GCSEs: Heads worried for their jobs after huge drop in maths results

20th August 2015 at 10:12
picture of GCSE exam hall

Headteachers fear for their jobs after some schools saw huge drops in their maths GCSE results, their representatives warned today.

The ASCL heads’ union, said it had heard from “significant” numbers of schools that had experienced large unexpected drops of up to 20 percentage points in the proportion of pupils achieving A*-C grades in GCSE maths.

“They are mystified, they are concerned about it,” said Brian Lightman, ASCL general secretary. “With the accountability system as fierce as it is at the moment this is a threat to people’s jobs. This is what schools are held to account for.”

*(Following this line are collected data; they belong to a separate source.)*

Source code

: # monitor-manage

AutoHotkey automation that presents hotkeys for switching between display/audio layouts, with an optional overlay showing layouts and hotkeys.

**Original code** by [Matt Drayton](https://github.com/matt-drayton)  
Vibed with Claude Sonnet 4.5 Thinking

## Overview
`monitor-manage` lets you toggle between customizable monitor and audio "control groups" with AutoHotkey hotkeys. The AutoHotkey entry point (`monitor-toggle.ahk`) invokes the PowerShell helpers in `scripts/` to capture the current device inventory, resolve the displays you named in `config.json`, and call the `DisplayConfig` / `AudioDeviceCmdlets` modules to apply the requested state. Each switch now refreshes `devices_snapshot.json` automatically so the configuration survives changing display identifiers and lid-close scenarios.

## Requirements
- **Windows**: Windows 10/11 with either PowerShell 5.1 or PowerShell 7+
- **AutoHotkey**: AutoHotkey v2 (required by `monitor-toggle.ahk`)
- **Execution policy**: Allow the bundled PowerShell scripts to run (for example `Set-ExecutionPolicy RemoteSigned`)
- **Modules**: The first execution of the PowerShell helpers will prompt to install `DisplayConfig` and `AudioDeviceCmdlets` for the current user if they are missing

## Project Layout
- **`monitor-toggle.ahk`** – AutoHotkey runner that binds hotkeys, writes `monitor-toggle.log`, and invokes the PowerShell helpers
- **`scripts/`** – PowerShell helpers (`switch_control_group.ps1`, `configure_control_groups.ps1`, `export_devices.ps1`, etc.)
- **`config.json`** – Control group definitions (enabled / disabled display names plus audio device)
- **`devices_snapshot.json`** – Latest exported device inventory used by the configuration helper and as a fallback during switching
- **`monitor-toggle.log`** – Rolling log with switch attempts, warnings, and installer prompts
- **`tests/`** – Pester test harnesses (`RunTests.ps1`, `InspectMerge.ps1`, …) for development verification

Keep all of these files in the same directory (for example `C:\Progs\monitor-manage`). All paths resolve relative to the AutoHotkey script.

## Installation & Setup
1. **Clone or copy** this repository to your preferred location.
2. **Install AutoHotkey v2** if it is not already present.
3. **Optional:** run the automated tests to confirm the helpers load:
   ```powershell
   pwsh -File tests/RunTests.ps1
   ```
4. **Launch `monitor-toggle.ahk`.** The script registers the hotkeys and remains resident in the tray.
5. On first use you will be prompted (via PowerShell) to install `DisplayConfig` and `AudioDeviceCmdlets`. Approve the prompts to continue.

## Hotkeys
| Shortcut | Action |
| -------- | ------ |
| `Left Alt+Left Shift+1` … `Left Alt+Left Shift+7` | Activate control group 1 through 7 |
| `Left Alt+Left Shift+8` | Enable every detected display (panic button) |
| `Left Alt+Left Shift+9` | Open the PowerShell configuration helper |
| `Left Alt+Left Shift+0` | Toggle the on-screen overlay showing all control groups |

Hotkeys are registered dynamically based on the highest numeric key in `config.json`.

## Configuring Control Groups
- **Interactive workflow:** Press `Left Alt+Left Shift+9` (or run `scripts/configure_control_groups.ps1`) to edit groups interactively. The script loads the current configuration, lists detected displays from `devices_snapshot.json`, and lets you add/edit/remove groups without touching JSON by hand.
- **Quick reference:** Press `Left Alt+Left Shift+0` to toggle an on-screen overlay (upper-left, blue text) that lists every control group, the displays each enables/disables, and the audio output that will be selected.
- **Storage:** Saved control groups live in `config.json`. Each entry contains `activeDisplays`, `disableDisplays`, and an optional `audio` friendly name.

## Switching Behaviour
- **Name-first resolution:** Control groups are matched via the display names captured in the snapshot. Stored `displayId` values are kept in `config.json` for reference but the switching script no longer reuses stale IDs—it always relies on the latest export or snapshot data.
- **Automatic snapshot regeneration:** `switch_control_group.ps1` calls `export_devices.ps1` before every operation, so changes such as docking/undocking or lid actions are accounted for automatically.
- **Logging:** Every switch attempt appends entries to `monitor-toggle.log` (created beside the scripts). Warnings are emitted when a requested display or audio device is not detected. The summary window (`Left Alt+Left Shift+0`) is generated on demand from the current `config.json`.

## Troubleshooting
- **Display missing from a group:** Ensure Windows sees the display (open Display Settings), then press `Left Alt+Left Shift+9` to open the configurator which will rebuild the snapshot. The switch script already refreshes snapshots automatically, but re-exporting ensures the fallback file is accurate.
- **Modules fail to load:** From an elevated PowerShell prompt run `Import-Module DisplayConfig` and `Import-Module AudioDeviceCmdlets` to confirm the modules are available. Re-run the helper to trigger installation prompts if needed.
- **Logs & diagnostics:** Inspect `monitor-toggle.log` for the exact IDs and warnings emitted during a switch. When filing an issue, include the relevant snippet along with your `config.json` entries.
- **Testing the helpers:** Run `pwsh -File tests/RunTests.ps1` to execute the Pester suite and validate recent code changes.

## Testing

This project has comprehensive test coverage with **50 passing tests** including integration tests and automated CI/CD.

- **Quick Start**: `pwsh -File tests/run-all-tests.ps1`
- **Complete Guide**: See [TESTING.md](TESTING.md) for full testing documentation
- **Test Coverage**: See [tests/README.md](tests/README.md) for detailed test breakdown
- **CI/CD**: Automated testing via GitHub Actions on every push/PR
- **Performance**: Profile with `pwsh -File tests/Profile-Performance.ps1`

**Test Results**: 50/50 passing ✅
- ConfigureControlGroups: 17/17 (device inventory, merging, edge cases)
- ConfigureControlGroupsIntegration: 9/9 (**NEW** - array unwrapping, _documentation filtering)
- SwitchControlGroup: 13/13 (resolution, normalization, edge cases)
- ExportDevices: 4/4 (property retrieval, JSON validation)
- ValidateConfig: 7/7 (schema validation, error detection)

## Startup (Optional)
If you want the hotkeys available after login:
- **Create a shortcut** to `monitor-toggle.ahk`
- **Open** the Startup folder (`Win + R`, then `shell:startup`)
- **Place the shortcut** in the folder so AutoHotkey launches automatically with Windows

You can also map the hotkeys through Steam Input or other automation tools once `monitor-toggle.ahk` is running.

The concerns are focused on the Edexcel maths GCSE, taken by most students in England. Heads leaders say the problems could be connected to the exam paper that contained a now-infamous question about “Hannah’s Sweets”.

It sparked a media storm this summer when students took to Twitter complaining that it was too difficult.

But Lesley Davies, from Edexcel, said: “Students can be assured that whatever their performance was on the day their grade in the paper reflects that performance.”

The problems appear to be centred on particular schools. Overall, this year's GCSE results saw the proportion of pupils acheiving A*-C grades in maths rise from 62.4 to 63.3 per cent.

A statement from Pearson, which runs the Edexcel exam board, said: “Hannah's Sweets was a ‘high’ demand question worth 6 out of 100 marks. It was the 7th hardest question on the paper (there were six other questions that differentiated the top students' performance to a greater extent).”

It added that Pearson has raised the C grade boundary on its higher tier papers, including the paper that included the Hannah’s sweets question. It said this was because “questions targeted at grade C on higher tier papers were more accessible so candidates at this ability level were able to pick up more marks.”

However, it has also lowered the grade boundary for A and A* grades on higher tier papers. This was because “both papers were less accessible at the top end for A/A* candidates,” the statement said.